Unfortunately an undemocratic shadow is still being cast over the city by Sir Peter Soulsby. But this gloomy past can now be thrown into the light by the resurgent socialist membership of the Labour Party. This is an impending threat that Soulsby is acutely aware of, hence his opposition to everything Corbyn and principled socialists stand for, particularly their principled opposition to Tory austerity.

Since the people of Leicester elected 52 Labour Councillors to the city’s 54 possible local government seats, the political landscape in Britain has undergone massive changes. So now these local Labour councillors have a unique opportunity to stand alongside the swelling grassroots of their party in opposing the bullying New Labour-old hands like Soulsby. For a start they could begin afresh by fighting cuts to services in their local communities by uniting in their refusal to carry through further Tory cuts in our city!

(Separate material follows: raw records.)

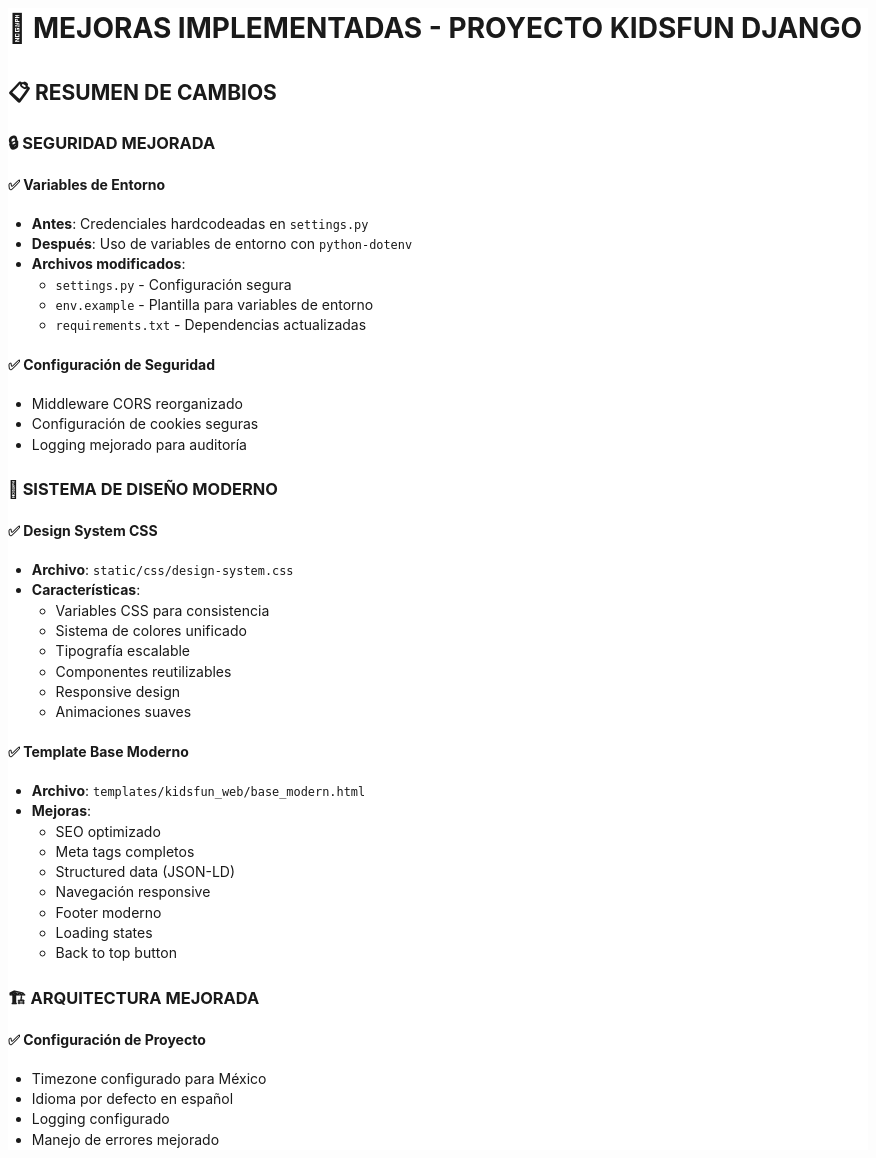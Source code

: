 # 🚀 MEJORAS IMPLEMENTADAS - PROYECTO KIDSFUN DJANGO

## 📋 RESUMEN DE CAMBIOS

### 🔒 **SEGURIDAD MEJORADA**

#### ✅ **Variables de Entorno**
- **Antes**: Credenciales hardcodeadas en `settings.py`
- **Después**: Uso de variables de entorno con `python-dotenv`
- **Archivos modificados**:
  - `settings.py` - Configuración segura
  - `env.example` - Plantilla para variables de entorno
  - `requirements.txt` - Dependencias actualizadas

#### ✅ **Configuración de Seguridad**
- Middleware CORS reorganizado
- Configuración de cookies seguras
- Logging mejorado para auditoría

### 🎨 **SISTEMA DE DISEÑO MODERNO**

#### ✅ **Design System CSS**
- **Archivo**: `static/css/design-system.css`
- **Características**:
  - Variables CSS para consistencia
  - Sistema de colores unificado
  - Tipografía escalable
  - Componentes reutilizables
  - Responsive design
  - Animaciones suaves

#### ✅ **Template Base Moderno**
- **Archivo**: `templates/kidsfun_web/base_modern.html`
- **Mejoras**:
  - SEO optimizado
  - Meta tags completos
  - Structured data (JSON-LD)
  - Navegación responsive
  - Footer moderno
  - Loading states
  - Back to top button

### 🏗️ **ARQUITECTURA MEJORADA**

#### ✅ **Configuración de Proyecto**
- Timezone configurado para México
- Idioma por defecto en español
- Logging configurado
- Manejo de errores mejorado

Professor Gus John notes: “everyone except the City Mayor appears to be operating ‘under manners’ (Jamaican slang meaning under heavy discipline or punishment).  The Mayor’s word is final and Scrutiny Commissions could meet if they wish, but there is ‘absolutely no prospect’ of him changing his mind. Senior officers could work sensitively, diligently and collaboratively with whomsoever they please, but if the Mayor chooses to ignore their efforts and indulge his prejudices by proclaiming falsehoods, they could do nothing about it. Senior officers cannot speak about their work with an organisation and share their views about the interface between that organisation and the City Council unless the Mayor directs them so to do. Even when the Council reneges on its legal undertakings to the detriment of a local organisation, local councillors advise against legal challenges out of fear of the Mayor’s reaction and the backlash that might be visited upon that organisation and doubtlessly upon themselves if it were to be known that they encouraged the organisation to exercise its rights.”